-- Records to use follows --

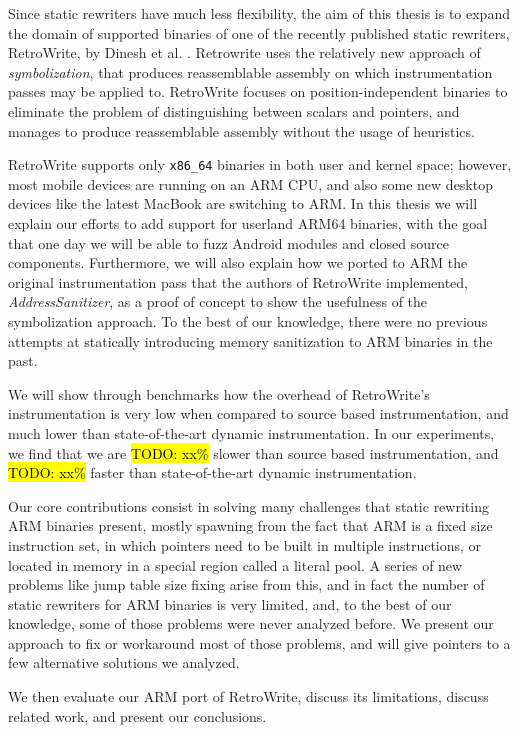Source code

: \documentclass[a4paper,11pt,oneside]{report}
\newcommand{\sysname}{RetroWrite\xspace}
\newcommand{\todo}[1]{%
	\begingroup 
	\sethlcolor{cyan}%
	\hl{TODO: #1}%
	\endgroup
}
\begin{document}
Since static rewriters have much less flexibility, the aim of this thesis is to 
expand the domain of supported binaries of one of the recently published static 
rewriters, \sysname, by Dinesh et al. \cite{dinesh20oakland}. Retrowrite uses 
the relatively new approach of \emph{symbolization}, that produces 
reassemblable assembly on which instrumentation passes may be applied to.  
\sysname focuses on position-independent binaries to eliminate the problem of 
distinguishing between scalars and pointers, and manages to produce 
reassemblable assembly without the usage of heuristics. 

\sysname supports only \texttt{x86\_64} binaries in both user and kernel 
space; however, most mobile devices are running on an ARM CPU, and also some 
new desktop devices like the latest MacBook are switching to ARM. In this 
thesis we will explain our efforts to add support for userland ARM64 binaries, 
with the goal that one day we will be able to fuzz Android modules and closed 
source components. Furthermore, we will also explain how we ported to ARM the 
original instrumentation pass that the authors of \sysname implemented, 
\emph{AddressSanitizer}, as a proof of concept to show the usefulness of the 
symbolization approach. To the best of our knowledge, there were no previous 
attempts at statically introducing memory sanitization to ARM binaries in the 
past. 

We will show through benchmarks how the overhead of \sysname's 
instrumentation is very low when compared to source based instrumentation, and 
much lower than state-of-the-art dynamic instrumentation. In our experiments, 
we find that we are \todo{xx\%} slower than source based instrumentation, and 
\todo{xx\%} faster than state-of-the-art dynamic instrumentation.

Our core contributions consist in solving many challenges that static rewriting 
ARM binaries present, mostly spawning from the fact that ARM is a fixed size 
instruction set, in which pointers need to be built in multiple instructions, 
or located in memory in a special region called a literal pool. A series of new 
problems like jump table size fixing arise from this, and in fact the number of 
static rewriters for ARM binaries is very limited, and, to the best of our 
knowledge, some of those problems were never analyzed before.  We present our 
approach to fix or workaround most of those problems, and will give pointers to 
a few alternative solutions we analyzed.

We then evaluate our ARM port of \sysname , discuss its limitations, discuss 
related work, and present our conclusions.
\end{document}
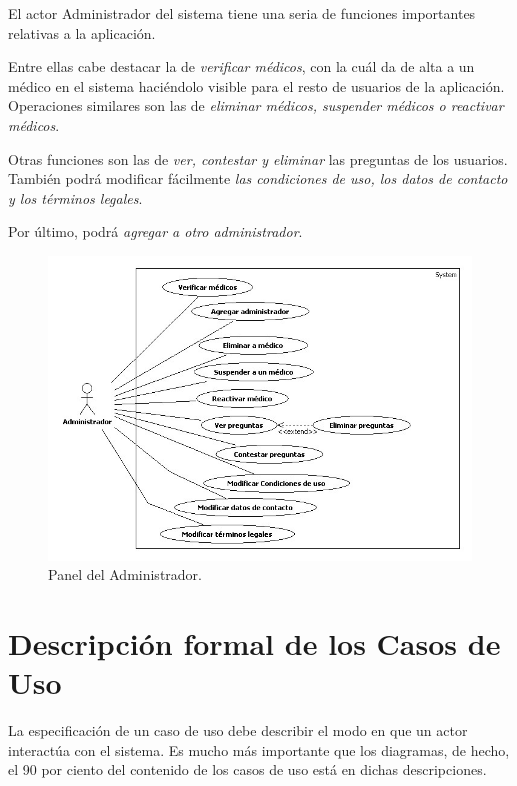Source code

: \documentclass[a4paper,oneside,11pt]{book}
\begin{document}
			El actor Administrador del sistema tiene una seria de funciones importantes relativas a la aplicación. 
			
			Entre ellas cabe destacar la de \textit{verificar médicos}, con la cuál da de alta a un médico en el sistema haciéndolo visible para el resto de usuarios de la aplicación. Operaciones similares son las de \textit{eliminar médicos, suspender médicos o reactivar médicos}. 
			
			Otras funciones son las de \textit{ver, contestar y eliminar} las preguntas de los usuarios. También podrá modificar fácilmente \textit{las condiciones de uso, los datos de contacto y los términos legales}. 
			
			Por último, podrá \textit{agregar a otro administrador}.
			
			\begin{figure}[H]
			  \centering
			    \includegraphics[width=15cm]{img/jpg/casos_uso/Panel_de_Administrador.jpg}
			  \caption{Panel del Administrador.}
			  \label{fig:panel_admin}
			\end{figure}
					
	
	\newpage
	\section{Descripción formal de los Casos de Uso} %
	\label{sub:descripcion_formal_de_los_casos_de_uso}
		
		La especificación de un caso de uso debe describir el modo en que un actor interactúa con el sistema. Es mucho más importante que los diagramas, de hecho, el 90 por ciento del contenido de los casos de uso está en dichas descripciones.
			
\end{document}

-- Records to use concluded --

> **What the exercise asks**
Copy every line of the data where "eliminar" is found.

> **Written answer**
			Entre ellas cabe destacar la de \textit{verificar médicos}, con la cuál da de alta a un médico en el sistema haciéndolo visible para el resto de usuarios de la aplicación. Operaciones similares son las de \textit{eliminar médicos, suspender médicos o reactivar médicos}. 
			Otras funciones son las de \textit{ver, contestar y eliminar} las preguntas de los usuarios. También podrá modificar fácilmente \textit{las condiciones de uso, los datos de contacto y los términos legales}. 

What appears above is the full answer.